Paper ID: 348
1 National Institutes of Health (USA)
2 CSIC/Universidad de Salamanca (Spain)
3 University Duisburg-Essen (Germany)
In eukaryotic translation initiation, a preinitiation complex (PIC) comprised of the 40S ribosomal subunit, initiation factors 1, 1A and 3, and a ternary complex (TC) of eIF2-GTP and initiator tRNAi attaches to mRNA and scans the leader for an AUG codon in optimal context. eIF1 stimulates recruitment of TC with tRNAi bound in a state (POUT) suitable for scanning, and opposes transition to a more stable PIN state at the start codon, necessitating eIF1 release on AUG recognition. Structures of reconstituted PICs reveal an open 40S conformation at a near-cognate AUC codon, and a more closed configuration at AUG in which eIF1 shifts on the 40S and its β-hairpin loops are distorted to avoid clashing with tRNAi. Substitutions in eIF1 loop-2 that remove ionic repulsion or create attraction with tRNAi increase initiation at UUG codons (Sui- phenotype) and AUGs in poor context in vivo, and stabilize TC binding at UUG start codons in reconstituted PICs.
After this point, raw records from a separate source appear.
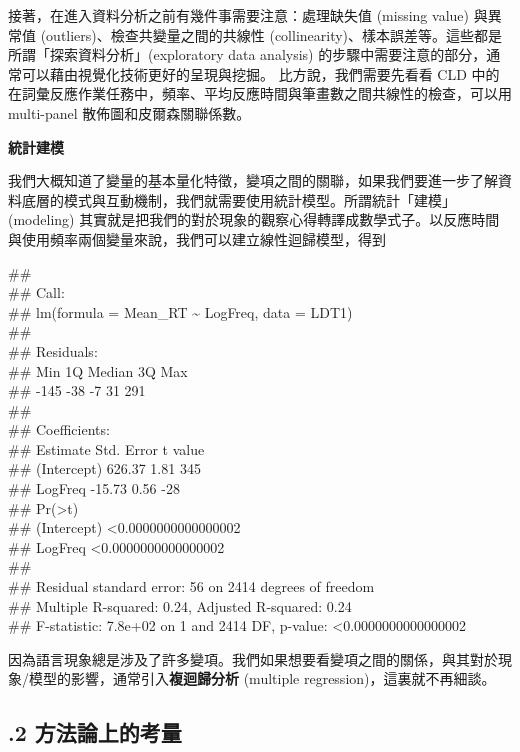 接著，在進入資料分析之前有幾件事需要注意：處理缺失值 (missing value) 與異常值 (outliers)、檢查共變量之間的共線性 (collinearity)、樣本誤差等。這些都是所謂「探索資料分析」(exploratory data analysis) 的步驟中需要注意的部分，通常可以藉由視覺化技術更好的呈現與挖掘。 比方說，我們需要先看看 CLD 中的在詞彙反應作業任務中，頻率、平均反應時間與筆畫數之間共線性的檢查，可以用 multi-panel 散佈圖和皮爾森關聯係數。

\textbf{統計建模}

我們大概知道了變量的基本量化特徵，變項之間的關聯，如果我們要進一步了解資料底層的模式與互動機制，我們就需要使用統計模型。所謂統計「建模」(modeling) 其實就是把我們的對於現象的觀察心得轉譯成數學式子。以反應時間與使用頻率兩個變量來說，我們可以建立線性迴歸模型，得到

\#\# \\
\#\# Call:\\
\#\# lm(formula = Mean\_RT {\textasciitilde} LogFreq, data = LDT1)\\
\#\# \\
\#\# Residuals:\\
\#\#    Min     1Q Median     3Q    Max \\
\#\#   {}-145    {}-38     {}-7     31    291 \\
\#\# \\
\#\# Coefficients:\\
\#\#             Estimate Std. Error t value\\
\#\# (Intercept)   626.37       1.81     345\\
\#\# LogFreq       {}-15.73       0.56     {}-28\\
\#\#                        Pr(>{\textbar}t{\textbar})\\
\#\# (Intercept) <0.0000000000000002\\
\#\# LogFreq     <0.0000000000000002\\
\#\# \\
\#\# Residual standard error: 56 on 2414 degrees of freedom\\
\#\# Multiple R-squared:  0.24,   Adjusted R-squared:  0.24 \\
\#\# F-statistic: 7.8e+02 on 1 and 2414 DF,  p-value: <0.0000000000000002

因為語言現象總是涉及了許多變項。我們如果想要看變項之間的關係，與其對於現象/模型的影響，通常引入\textbf{複迴歸分析} (multiple regression)，這裏就不再細談。

\subsection{.2 方法論上的考量}

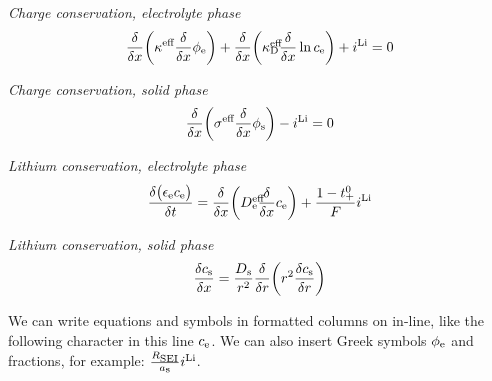 \documentclass[pdftex,12pt,a4paper]{article}
\def\SPSB#1#2{\rlap{\textsuperscript{\textcolor{black}{#1}}}\SB{#2}}
\def\SB#1{\textsubscript{\textcolor{black}{#1}}}
\begin{document}

\begin{multicols}{2}
	\begin{center}
	
	\textit{Charge conservation, electrolyte phase}
	\begin{equation}\label{eq:charge_cons_elec_phase}
	\frac{\delta}{\delta x}\bigg(\kappa\textsuperscript{eff}\frac{\delta}{\delta x}\phi\textsubscript{e}\bigg)+\frac{\delta}{\delta x}\bigg(\kappa\SPSB{eff}{D}\frac{\delta}{\delta x}\ln c\textsubscript{e}\bigg)+i\textsuperscript{Li}=0
	\end{equation}
	
	\textit{Charge conservation, solid phase}
	\begin{equation}\label{eq:charge_cons_solid_phase}
	\frac{\delta}{\delta x}\bigg(\sigma\textsuperscript{eff}\frac{\delta}{\delta x}\phi\textsubscript{s}\bigg)-i\textsuperscript{Li}=0
	\end{equation}
	
	\textit{Lithium conservation, electrolyte phase}
	\begin{equation}\label{eq:species_cons_elec_phase}
	\frac{\delta\big(\epsilon\textsubscript{e}c\textsubscript{e}\big)}{\delta t} = \frac{\delta}{\delta x}\bigg(D\SPSB{eff}{e}\frac{\delta}{\delta x}c\textsubscript{e}\bigg)+\frac{1-t\SPSB{0}{+}}{F}i\textsuperscript{Li}
	\end{equation}
	
	\textit{Lithium conservation, solid phase}
	\begin{equation}\label{eq:species_cons_solid_phase}
	\frac{\delta c\textsubscript{s}}{\delta x} = \frac{D\textsubscript{s}}{r\textsuperscript{2}}\frac{\delta}{\delta r}\bigg(r\textsuperscript{2}\frac{\delta c\textsubscript{s}}{\delta r}\bigg)
	\end{equation}
	
	\end{center}
\end{multicols}


We can write equations and symbols in formatted columns on in-line, like the following character in this line $c\textsubscript{e}$. We can also insert Greek symbols $\phi\textsubscript{e}$ and fractions, for example: $\frac{R\textsubscript{SEI}}{a\textsubscript{s}}i\textsuperscript{Li}$.

\end{document}
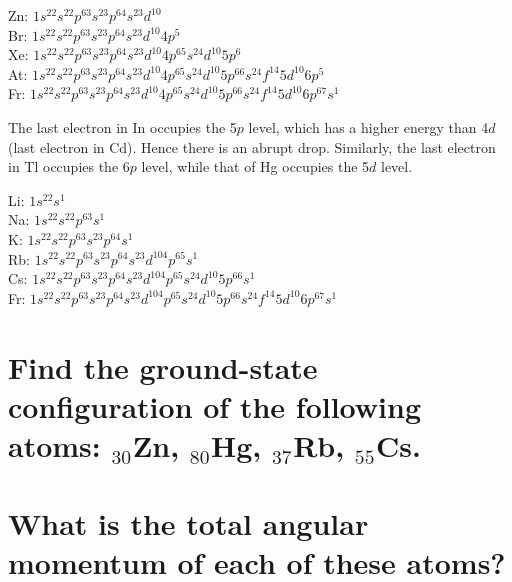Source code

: \documentclass[answers]{exam}
\begin{document}
\begin{questions}

\begin{solution}
	Zn: $1s^22s^22p^63s^23p^64s^23d^{10}$ \\
	Br: $1s^22s^22p^63s^23p^64s^23d^{10}4p^5$ \\
	Xe: $1s^22s^22p^63s^23p^64s^23d^{10}4p^65s^24d^{10}5p^6$ \\
	At: $1s^22s^22p^63s^23p^64s^23d^{10}4p^65s^24d^{10}5p^66s^24f^{14}5d^{10}6p^5$ \\
	Fr: $1s^22s^22p^63s^23p^64s^23d^{10}4p^65s^24d^{10}5p^66s^24f^{14}5d^{10}6p^67s^1$
\end{solution}


\begin{solution}
	The last electron in In occupies the 5$p$ level, which has a higher energy than 4$d$ (last electron in Cd). Hence there is an abrupt drop. Similarly, the last electron in Tl occupies the 6$p$ level, while that of Hg occupies the 5$d$ level.
\end{solution}


\begin{solution}
	Li: $1s^22s^1$ \\
	Na: $1s^22s^22p^63s^1$ \\
	K: $1s^22s^22p^63s^23p^64s^1$ \\
	Rb: $1s^22s^22p^63s^23p^64s^23d^104p^65s^1$ \\
	Cs: $1s^22s^22p^63s^23p^64s^23d^104p^65s^24d^{10}5p^66s^1$ \\
	Fr: $1s^22s^22p^63s^23p^64s^23d^104p^65s^24d^{10}5p^66s^24f^{14}5d^{10}6p^67s^1$
\end{solution}

\question{}

\begin{parts}
	\part{Find the ground-state configuration of the following atoms: $_{30}$Zn, $_{80}$Hg, $_{37}$Rb, $_{55}$Cs.}
	\part{What is the total angular momentum of each of these atoms?}
\end{parts}


\end{questions}
\end{document}
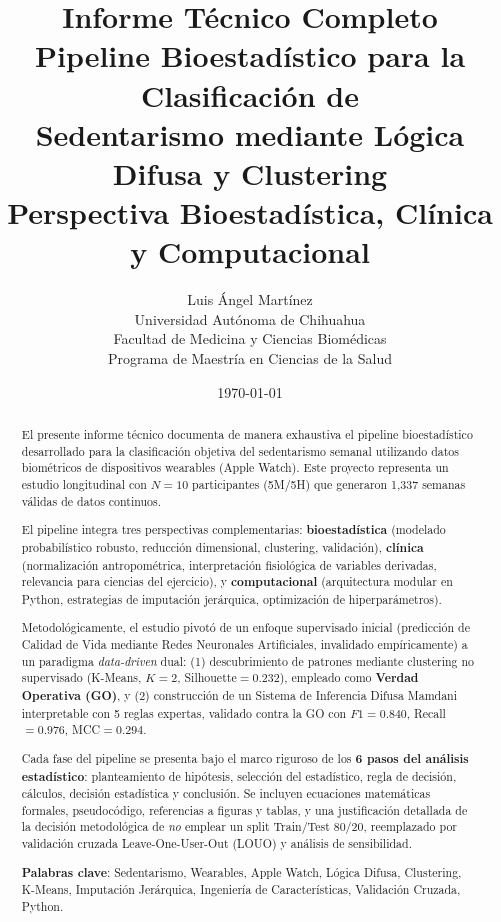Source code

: \documentclass[12pt,letterpaper,twoside]{report}
\title{
    \vspace{-2cm}
    \Huge\textbf{Informe Técnico Completo} \\[0.5cm]
    \LARGE Pipeline Bioestadístico para la Clasificación de\\
    Sedentarismo mediante Lógica Difusa y Clustering\\[0.3cm]
    \Large Perspectiva Bioestadística, Clínica y Computacional
}
\author{
    \Large Luis Ángel Martínez\\[0.2cm]
    \large Universidad Autónoma de Chihuahua\\
    \large Facultad de Medicina y Ciencias Biomédicas\\[0.2cm]
    \normalsize Programa de Maestría en Ciencias de la Salud
}
\date{\today}
\begin{document}
\maketitle

\begin{abstract}
\noindent
El presente informe técnico documenta de manera exhaustiva el pipeline bioestadístico desarrollado para la clasificación objetiva del sedentarismo semanal utilizando datos biométricos de dispositivos wearables (Apple Watch). Este proyecto representa un estudio longitudinal con $N=10$ participantes (5M/5H) que generaron 1,337 semanas válidas de datos continuos.

El pipeline integra tres perspectivas complementarias: \textbf{bioestadística} (modelado probabilístico robusto, reducción dimensional, clustering, validación), \textbf{clínica} (normalización antropométrica, interpretación fisiológica de variables derivadas, relevancia para ciencias del ejercicio), y \textbf{computacional} (arquitectura modular en Python, estrategias de imputación jerárquica, optimización de hiperparámetros).

Metodológicamente, el estudio pivotó de un enfoque supervisado inicial (predicción de Calidad de Vida mediante Redes Neuronales Artificiales, invalidado empíricamente) a un paradigma \textit{data-driven} dual: (1) descubrimiento de patrones mediante clustering no supervisado (K-Means, $K=2$, Silhouette$=0.232$), empleado como \textbf{Verdad Operativa (GO)}, y (2) construcción de un Sistema de Inferencia Difusa Mamdani interpretable con 5 reglas expertas, validado contra la GO con $F1=0.840$, Recall$=0.976$, MCC$=0.294$.

Cada fase del pipeline se presenta bajo el marco riguroso de los \textbf{6 pasos del análisis estadístico}: planteamiento de hipótesis, selección del estadístico, regla de decisión, cálculos, decisión estadística y conclusión. Se incluyen ecuaciones matemáticas formales, pseudocódigo, referencias a figuras y tablas, y una justificación detallada de la decisión metodológica de \textit{no} emplear un split Train/Test 80/20, reemplazado por validación cruzada Leave-One-User-Out (LOUO) y análisis de sensibilidad.

\textbf{Palabras clave}: Sedentarismo, Wearables, Apple Watch, Lógica Difusa, Clustering, K-Means, Imputación Jerárquica, Ingeniería de Características, Validación Cruzada, Python.
\end{abstract}

\tableofcontents
\end{document}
Thus, the loop-2/tRNAi clash destabilizes the PIN state to disfavor suboptimal start codons. eIF2β contacts eIF1 and tRNAi exclusively in the open complex, and substitutions at the eIF2β/eIF1 interface confer Sui- phenotypes, indicating eIF1:eIF2β interactions also impede rearrangement to PIN at suboptimal start sites. In contrast, the unstructured N-terminal tail (NTT) of eIF1A contacts the codon:anticodon helix only in the closed/PIN state, and substituting its basic residues suppresses initiation at UUG codons (Ssu- phenotype) and destabilizes TC binding at UUG codons in vitro. Ribosome profiling of the eIF1A-R13P mutant reveals decreased initiation at AUGs in poor context genome-wide, implicating the NTT in selecting suboptimal start codons. Similar genetic/biochemical findings identify roles for ribosomal proteins at the mRNA exit (uS7) and entry (uS3) channels in stabilizing the closed/PIN conformation via contacts with eIF2α (uS7) or mRNA (uS3), to enable recognition of suboptimal start sites. eIF3 is a central player in PIC recruitment to mRNA, and we used model mRNAs lacking contacts with the 40S entry or exit channels to identify a critical role for eIF3a in stabilizing PIC:mRNA interactions at the exit channel, and an ancillary role at the entry channel that is functionally redundant with uS3 residues that contact mRNA. Thus, multiple interactions within the PIC serve to stabilize the open or closed states and set the proper stringency level for initiation at non-optimum start codons in vivo.